The amended and restated bylaws, among other things:

establish advance notice requirements for stockholder
nominations for election to the Companys Board and for
proposals to be brought by stockholders before any meeting of
the Companys stockholders;
prohibit stockholder action by written consent in lieu of a
meeting, thereby requiring all stockholder actions to be
taken at a meeting of the Companys stockholders;
set forth the rights, powers and manner of acting of the
Board and officers of the Company;
establish a classified board of directors consisted of three
classes, as a result of which the successors to the directors
whose terms have expired will be elected to serve from the
time of election and qualification until the third annual
meeting following their election; and
provide for the indemnification of directors and officers of
the Company, and allow the indemnification of employees and
agents of the Company, in each case to the extent not
prohibited by applicable law.

The foregoing description is qualified in its entirety by
reference to the Companys amended and restated bylaws, a copy of
which is attached hereto as Exhibit 3.2 and is incorporated
herein by reference.

Item8.01 Other Information

On May18, 2017, the Company issued a press release announcing the
closing of the IPO, including an announcement that the Common
Stock commenced trading on the NASDAQ Global Market on May15,
2017. A copy of the press release is attached as Exhibit 99.1 to
this Current Report on Form 8-K and is incorporated herein by
reference.

Item9.01 Financial Statements and Exhibits.

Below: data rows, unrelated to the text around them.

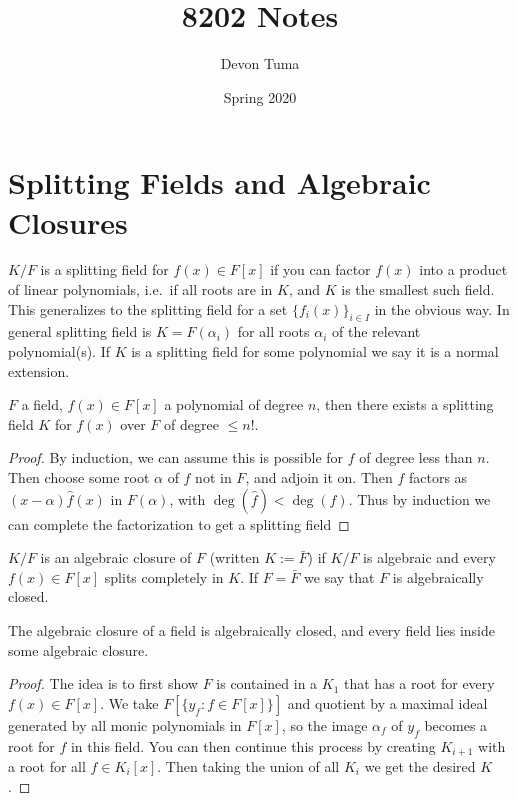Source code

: \documentclass[11pt]{article}
\title{8202 Notes}
\author{Devon Tuma}
\date{Spring 2020}
\begin{document}
\maketitle

\section*{Splitting Fields and Algebraic Closures}

\begin{definition}
  $K/F$ is a splitting field for $f(x) \in F[x]$ if you can factor $f(x)$ into a product of linear polynomials, i.e.\ if all roots are in $K$, and $K$ is the smallest such field.
  This generalizes to the splitting field for a set $\{f_i(x)\}_{i \in I}$ in the obvious way.
  In general splitting field is $K = F(\alpha_i)$ for all roots $\alpha_i$ of the relevant polynomial(s).
  If $K$ is a splitting field for some polynomial we say it is a normal extension.
\end{definition}

\begin{theorem}
  $F$ a field, $f(x) \in F[x]$  a polynomial of degree $n$, then there exists a splitting field $K$ for $f(x)$ over $F$ of degree $\le n!$.
\end{theorem}
\begin{proof}
  By induction, we can assume this is possible for $f$ of degree less than $n$.
  Then choose some root $\alpha$ of $f$ not in $F$, and adjoin it on.
  Then $f$ factors as $(x - \alpha)\hat{f}(x)$ in $F(\alpha)$, with $\deg(\hat{f}) < \deg(f)$.
  Thus by induction we can complete the factorization to get a splitting field
\end{proof}

\begin{definition}
  $K/F$ is an algebraic closure of $F$ (written $K := \bar{F}$) if $K/F$ is algebraic and every $f(x) \in F[x]$ splits completely in $K$.
  If $F = \bar{F}$ we say that $F$ is algebraically closed.
\end{definition}

\begin{theorem}
  The algebraic closure of a field is algebraically closed, and every field lies inside some algebraic closure.
\end{theorem}
\begin{proof}
  The idea is to first show $F$ is contained in a $K_1$ that has a root for every $f(x) \in F[x]$. We take $F[\{y_f : f \in F[x]\}]$ and quotient by a maximal ideal generated by all monic polynomials in $F[x]$, so the image $\alpha_f$ of $y_f$ becomes a root for $f$ in this field. You can then continue this process by creating $K_{i+1}$ with a root for all $f \in K_i[x]$. Then taking the union of all $K_i$ we get the desired $K$.
\end{proof}
\end{document}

(c) Exhibits. The following materials are filed as an exhibits to
this Current Report on Form 8-K:

Exhibit No.

3.1 Third Amended and Restated Certificate of Incorporation of
Veritone, Inc.
3.2 Amended and Restated Bylaws of Veritone, Inc.
99.1 Press Release dated May18, 2017.


About Veritone, Inc. (NYSE:PAY)

VeriFone Systems, Inc. offers payments and commerce solutions. The Company is engaged in designing, manufacturing, marketing and supplying a range of payment solutions and complementary services. It provides solutions and services for the retail point-of-sale (POS) that enable various forms of commerce. The Company’s segments include Verifone Systems and Verifone Services. The Verifone Systems segment delivers point of sale electronic payment devices that run the operating systems, security and encryption software, and certified payment software for both payments and commerce. The Verifone Services segment delivers device-related leasing and maintenance, payment transaction routing and reporting, and commerce based services, such as advertising on digital screens. The Company operates in various sectors, such as financial services, retail, petroleum, restaurant, hospitality, taxi, transportation and healthcare.

Veritone, Inc. (NYSE:PAY) Recent Trading Information

Veritone, Inc. (NYSE:PAY) closed its last trading session up +0.02 at 17.77 with 761,466 shares trading hands.